So at least Kṛṣṇa's devotees . . . there are many instances of Kṛṣṇa's devotees, they are also . . . why many? Almost all devotees, they are master of the senses, gosvāmī. Just like Haridāsa Ṭhākura, you know. Haridāsa Ṭhākura was young man, and the village zamindar, he was Muhammadan. So everyone was eulogizing Haridāsa Ṭhākura, such a great devotee. So the zamindar, the village zamindar, he became very much envious. So he employed one prostitute to pollute Haridāsa Ṭhākura. And she came at dead of night, nicely dressed, attractive. She was also young, very beautiful. So she proposed that, "I have come, being attracted by your beauty." Haridāsa Ṭhākura said: "Yes, that's all right. Come on, sit down. Let me finish my chanting. Then we shall enjoy." So she sat down. But Haridāsa Ṭhākura chanting, he was chanting . . . we, we cannot chant even sixteen rounds, and he was chanting three times sixty-four rounds. How many it is?

Revatinandana: A hundred and ninety-six.

Prabhupāda: Hundred and ninety-six rounds. That was his only business: Hare Kṛṣṇa, Hare Kṛṣṇa, Kṛṣṇa . . . so sometimes somebody wants to imitate Haridāsa Ṭhākura. It is not possible.

So Haridāsa Ṭhākura, when it became morning, the prostitute, "Sir, now it is morning." "Yes, next night I shall . . . come next night. Today I could not finish my chanting." That was a plea. In this way three days passed. Then the prostitute became converted, fell down on his (her) . . . "Sir, I came to pollute you. Now save me; I am so fallen." So Haridāsa Ṭhākura said: "Yes, I know that. I could have leaved this place immediately when you came, but I wanted that you have come to me, you may be converted to this Vaiṣṇavism." So the prostitute became a great devotee by the mercy of . . . Haridāsa Ṭhākura said that, "You sit down in this place. You chant Hare Kṛṣṇa before this tulasī plant. Now I am leaving this place."

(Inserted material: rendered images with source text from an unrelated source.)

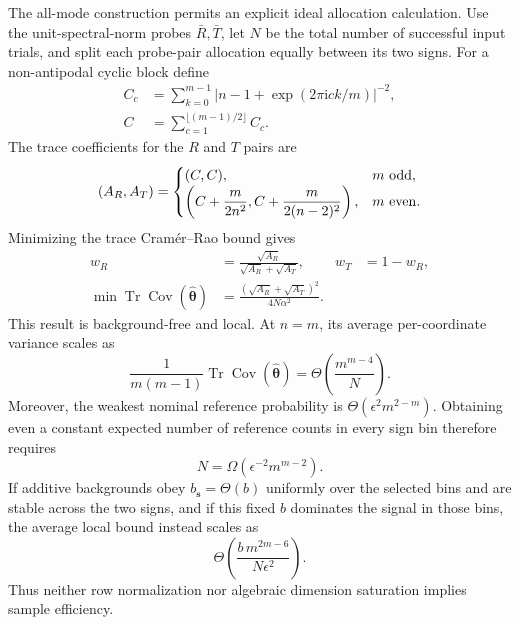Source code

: \documentclass[aps,pra,reprint,amsmath,amssymb,superscriptaddress,longbibliography]{revtex4-2}
\newcommand{\ii}{\mathrm{i}}
\newcommand{\Tr}{\operatorname{Tr}}
\newcommand{\btheta}{\bm{\theta}}
\begin{document}
The all-mode construction permits an explicit ideal allocation calculation.
Use the unit-spectral-norm probes $\bar R,\bar T$, let $N$ be the total
number of successful input trials, and split each probe-pair allocation
equally between its two signs.  For a non-antipodal cyclic block define
\begin{align}
 C_c&=\sum_{k=0}^{m-1}
 |n-1+\exp(2\pi\ii ck/m)|^{-2},\nonumber\\
 C&=\sum_{c=1}^{\lfloor(m-1)/2\rfloor}C_c .
\end{align}
The trace coefficients for the $R$ and $T$ pairs are
\begin{equation}
 (A_R,A_T)=
 \begin{cases}
 (C,C),&m\ {\rm odd},\\
 \left(C+\dfrac{m}{2n^2},
 C+\dfrac{m}{2(n-2)^2}\right),&m\ {\rm even}.
 \end{cases}
\label{eq:allocation-coefficients}
\end{equation}
Minimizing the trace Cramér--Rao bound gives
\begin{align}
 w_R&=\frac{\sqrt{A_R}}{\sqrt{A_R}+\sqrt{A_T}},
 &w_T&=1-w_R,\nonumber\\
 \min\Tr\operatorname{Cov}(\widehat{\btheta})
 &=\frac{(\sqrt{A_R}+\sqrt{A_T})^2}
 {4N\alpha^2}.
\label{eq:optimal-allocation}
\end{align}
This result is background-free and local.  At $n=m$, its average
per-coordinate variance scales as
\begin{equation}
 \frac1{m(m-1)}\Tr\operatorname{Cov}(\widehat{\btheta})
 =\Theta\!\left(\frac{m^{m-4}}{N}\right).
\label{eq:average-cr-scaling}
\end{equation}
Moreover, the weakest nominal reference probability is
$\Theta(\epsilon^2m^{2-m})$.  Obtaining even a constant expected number of
reference counts in every sign bin therefore requires
\begin{equation}
 N=\Omega(\epsilon^{-2}m^{m-2}).
\label{eq:count-threshold}
\end{equation}
If additive backgrounds obey
$b_{\bm s}=\Theta(b)$ uniformly over the selected bins and are stable across
the two signs, and if this fixed $b$ dominates the signal in those bins,
the average local bound instead scales as
\begin{equation}
 \Theta\!\left(
 \frac{b\,m^{2m-6}}{N\epsilon^2}\right).
\label{eq:background-scaling}
\end{equation}
Thus neither row normalization nor algebraic dimension saturation implies
sample efficiency.
\end{document}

So kṛṣṇa-bhakti is like that—full control over the senses. As Kṛṣṇa has got full control over the senses, similarly, those who are actually Kṛṣṇa devotees, they have got full control over the senses. Hṛṣīkeśa. Just like Yamunacārya, he is praying, he is speaking:

yad-avadhi mama cetaḥ kṛṣṇa-pādāravinde
nava-nava-dhāmany udyataṁ rantum āsīt

"Since I have begun to feel transcendental bliss, being taken shelter of the lotus feet of Kṛṣṇa," yad-avadhi mama cittaḥ kṛṣṇa-padāravinde, kṛṣṇa-padāravinde, the lotus feet of Kṛṣṇa. "Since my citta, my heart, has been attracted by the lotus feet of Kṛṣṇa," tad-avadhi bata nārī-saṅgame, "since then, as soon as I think of sex life," bhavati mukha-vikāraḥ, "I hate, I spite on it." This is kṛṣṇa-bhakti. Kṛṣṇa-bhakti is like that. Bhakti-pareśānubhava viraktir anyatra syāt (SB 11.2.42).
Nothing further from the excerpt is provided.